1 Principal accounting policies
The financial statements are prepared under the historical cost
convention, as modified by the revaluation of property, and in
accordance with applicable accounting standards.

The Urgent Issues Task Force (UITF) abstracts 17 (Employee Share
Schemes), as amended, and 38 (Accounting for ESOP trusts) have
been adopted in the current year and have given rise to a prior
year adjustment, as disclosed in note 19. The net results in
respect of the current and prior periods are unchanged, but
reserves have reduced by £301,000 in respect of prior years.

A summary of the more important accounting policies, which are
being applied consistently, other than as set out below, follows.

Comparative amounts
Comparative balance sheet amounts have been restated, where
necessary, to conform to current presentation. This has had no
impact on net assets or equity shareholders’ funds.

Prior to 27 July 2003, interest on new pub developments was
capitalised and excluded from free cash flow; reflecting the then
current treatment of interest incurred on new pub developments.
The comparative figures have been amended to include all
interest as a deduction from free cash flow.

Turnover
The company’s operations comprise pub retailing and the
provision of lodge accommodation in the United Kingdom.
Turnover excludes value added tax.

Tangible fixed assets
Tangible fixed assets are stated at cost or historic valuation less
accumulated depreciation.

Depreciation is calculated so as to write off the cost or valuation
of a fixed asset on a straight-line basis over its estimated useful
life, taking account of expected residual values, based on prices
prevailing at the date of acquisition or subsequent valuation,
using the following rates:

Freehold and long leasehold property

50 years

Leasehold property

Renovations of properties already
trading, fixtures and fittings, 
computer equipment

Shorter of life of lease
or 50 years

At rates from
10% to 33% pa

Depreciation commences when the relevant public house begins
trading.

Valuation of properties
Following the adoption of FRS15 in the year ended 30 July 2000,
the company stopped its policy of cyclically revaluing its
properties. In accordance with the transitional rules of FRS15, all
properties are now shown at cost or, where a valuation has been
applied before 2 August 1999, at that valuation.

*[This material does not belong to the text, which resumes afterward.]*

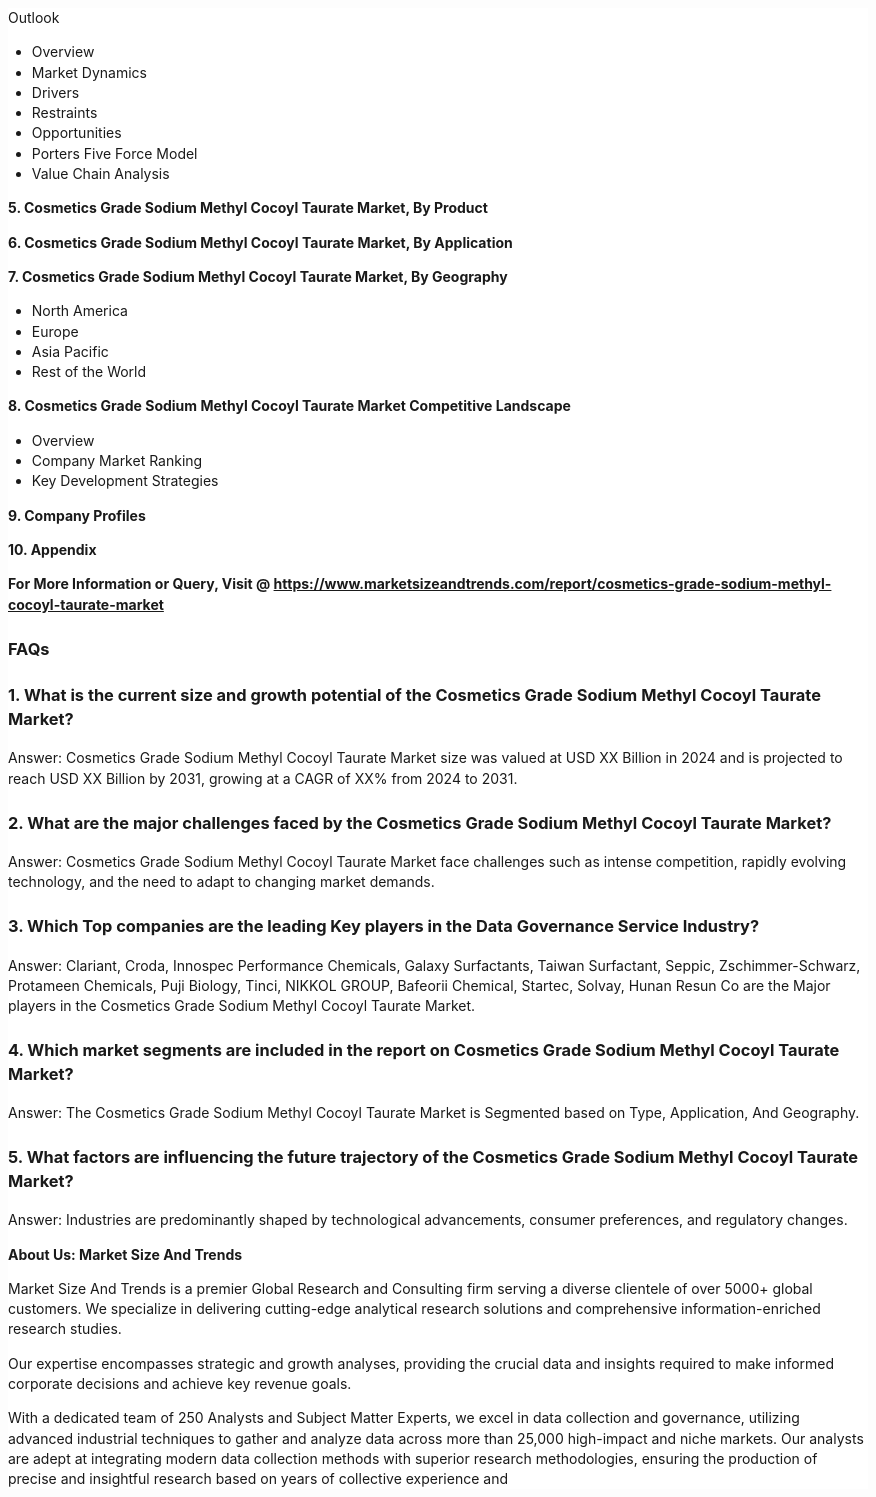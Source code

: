 Outlook</span></strong></p></div><div class="" data-test-id=""><ul><li><span class="">Overview</span></li><li><span class="">Market Dynamics</span></li><li><span class="">Drivers</span></li><li><span class="">Restraints</span></li><li><span class="">Opportunities</span></li><li><span class="">Porters Five Force Model</span></li><li><span class="">Value Chain Analysis</span></li></ul></div><div class="" data-test-id=""><p><strong><span class="">5. Cosmetics Grade Sodium Methyl Cocoyl Taurate Market, By Product</span></strong></p></div><div class="" data-test-id=""><p><strong><span class="">6. Cosmetics Grade Sodium Methyl Cocoyl Taurate Market, By Application</span></strong></p></div><div class="" data-test-id=""><p><strong><span class="">7. Cosmetics Grade Sodium Methyl Cocoyl Taurate Market, By Geography</span></strong></p></div><div class="" data-test-id=""><ul><li><span class="">North America</span></li><li><span class="">Europe</span></li><li><span class="">Asia Pacific</span></li><li><span class="">Rest of the World</span></li></ul></div><div class="" data-test-id=""><p><strong><span class="">8. Cosmetics Grade Sodium Methyl Cocoyl Taurate Market Competitive Landscape</span></strong></p></div><div class="" data-test-id=""><ul><li><span class="">Overview</span></li><li><span class="">Company Market Ranking</span></li><li><span class="">Key Development Strategies</span></li></ul></div><div class="" data-test-id=""><p><strong><span class="">9. Company Profiles</span></strong></p></div><div class="" data-test-id=""><p><strong><span class="">10. Appendix</span></strong></p></div><div class="" data-test-id=""><p><strong><span class="">For More Information or Query, Visit @ <a href="https://www.marketsizeandtrends.com/report/cosmetics-grade-sodium-methyl-cocoyl-taurate-market" target="_blank">https://www.marketsizeandtrends.com/report/cosmetics-grade-sodium-methyl-cocoyl-taurate-market</a></span></strong></p></div><div class="" data-test-id=""><div class="article-main__content" data-test-id="publishing-text-block"><h3><strong><span class="">FAQs</span></strong></h3></div><div class="article-main__content" data-test-id="publishing-text-block"><h3><span class="">1. What is the current size and growth potential of the Cosmetics Grade Sodium Methyl Cocoyl Taurate Market?</span></h3></div><div class="article-main__content" data-test-id="publishing-text-block"><p><span class="font-[700]">Answer</span><span class="">: Cosmetics Grade Sodium Methyl Cocoyl Taurate Market size was valued at USD XX Billion in 2024 and is projected to reach USD XX Billion by 2031, growing at a CAGR of XX% from 2024 to 2031.</span></p></div><div class="article-main__content" data-test-id="publishing-text-block"><h3><span class="">2. What are the major challenges faced by the Cosmetics Grade Sodium Methyl Cocoyl Taurate Market?</span></h3></div><div class="article-main__content" data-test-id="publishing-text-block"><p><span class="font-[700]">Answer</span><span class="">: Cosmetics Grade Sodium Methyl Cocoyl Taurate Market face challenges such as intense competition, rapidly evolving technology, and the need to adapt to changing market demands.</span></p></div><div class="article-main__content" data-test-id="publishing-text-block"><h3><span class="">3. Which Top companies are the leading Key players in the Data Governance Service Industry?</span></h3></div><div class="article-main__content" data-test-id="publishing-text-block"><p><span class="font-[700]">Answer</span><span class="">: Clariant, Croda, Innospec Performance Chemicals, Galaxy Surfactants, Taiwan Surfactant, Seppic, Zschimmer-Schwarz, Protameen Chemicals, Puji Biology, Tinci, NIKKOL GROUP, Bafeorii Chemical, Startec, Solvay, Hunan Resun Co are the Major players in the Cosmetics Grade Sodium Methyl Cocoyl Taurate Market.</span></p></div><div class="article-main__content" data-test-id="publishing-text-block"><h3><span class="">4. Which market segments are included in the report on Cosmetics Grade Sodium Methyl Cocoyl Taurate Market?</span></h3></div><div class="article-main__content" data-test-id="publishing-text-block"><p><span class="font-[700]">Answer</span><span class="">: The Cosmetics Grade Sodium Methyl Cocoyl Taurate Market is Segmented based on Type, Application, And Geography.</span></p></div><div class="article-main__content" data-test-id="publishing-text-block"><h3><span class="">5. What factors are influencing the future trajectory of the Cosmetics Grade Sodium Methyl Cocoyl Taurate Market?</span></h3></div><div class="article-main__content" data-test-id="publishing-text-block"><p><span class="font-[700]">Answer:</span><span class="">&nbsp;Industries are predominantly shaped by technological advancements, consumer preferences, and regulatory changes.</span></p></div><p><strong><span class="">About Us: Market Size And Trends</span></strong></p></div><div class="" data-test-id=""><p><span class="">Market Size And Trends is a premier Global Research and Consulting firm serving a diverse clientele of over 5000+ global customers. We specialize in delivering cutting-edge analytical research solutions and comprehensive information-enriched research studies.</span></p></div><div class="" data-test-id=""><p><span class="">Our expertise encompasses strategic and growth analyses, providing the crucial data and insights required to make informed corporate decisions and achieve key revenue goals.</span></p></div><div class="" data-test-id=""><p><span class="">With a dedicated team of 250 Analysts and Subject Matter Experts, we excel in data collection and governance, utilizing advanced industrial techniques to gather and analyze data across more than 25,000 high-impact and niche markets. Our analysts are adept at integrating modern data collection methods with superior research methodologies, ensuring the production of precise and insightful research based on years of collective experience and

The carrying values of tangible fixed assets are reviewed for
impairment, if events or changes in circumstances indicate that
the carrying value may not be recoverable. Any impairment in the
value of fixed assets below depreciated historical cost is charged
to the profit and loss account.

Capitalised interest 
In prior years, interest costs relating to the financing of the
development of a public house were capitalised before the public
house was substantially complete. Capitalisation of interest
ceased when the relevant public house commenced business.
Since the start of the year, interest is no longer capitalised on
new pub developments, reflecting the fact that all cash invested
in new pubs is now funded from organic cash flow. 

Stocks
Stocks are held for resale and are stated at the lower of invoiced
cost and net realisable value.

Deferred taxation
Deferred tax is recognised on all timing differences which have
originated, but not reversed, at the balance sheet date. Timing
differences represent accumulated differences between the
company’s taxable profit and its financial profit and arise primarily
from the difference between accelerated capital allowances and
depreciation. Deferred tax liabilities and assets are not discounted. 

Pensions
The company makes contributions to defined contribution
personal pension schemes, the costs of which are accounted for
as they become due.

Operating leases
The costs of operating leases, in respect of land, buildings and
other assets, are charged on a straight-line basis over the lease
term, except where, on acquisition of a property, a reverse
premium or capital contribution is granted by the lessor. Where
such amounts arise, they are released to profit from the date on
which the pub opened through to the date of the first rent review
to market value, usually on the fifth anniversary of the lease.

Financial instruments
The company uses derivative instruments to hedge its exposure to
fluctuations in interest rates. Instruments accounted for as hedges
are designated as a hedge at the inception of contracts. Receipts
and payments on interest-rate instruments are recognised on an
accruals basis, over the life of the instrument.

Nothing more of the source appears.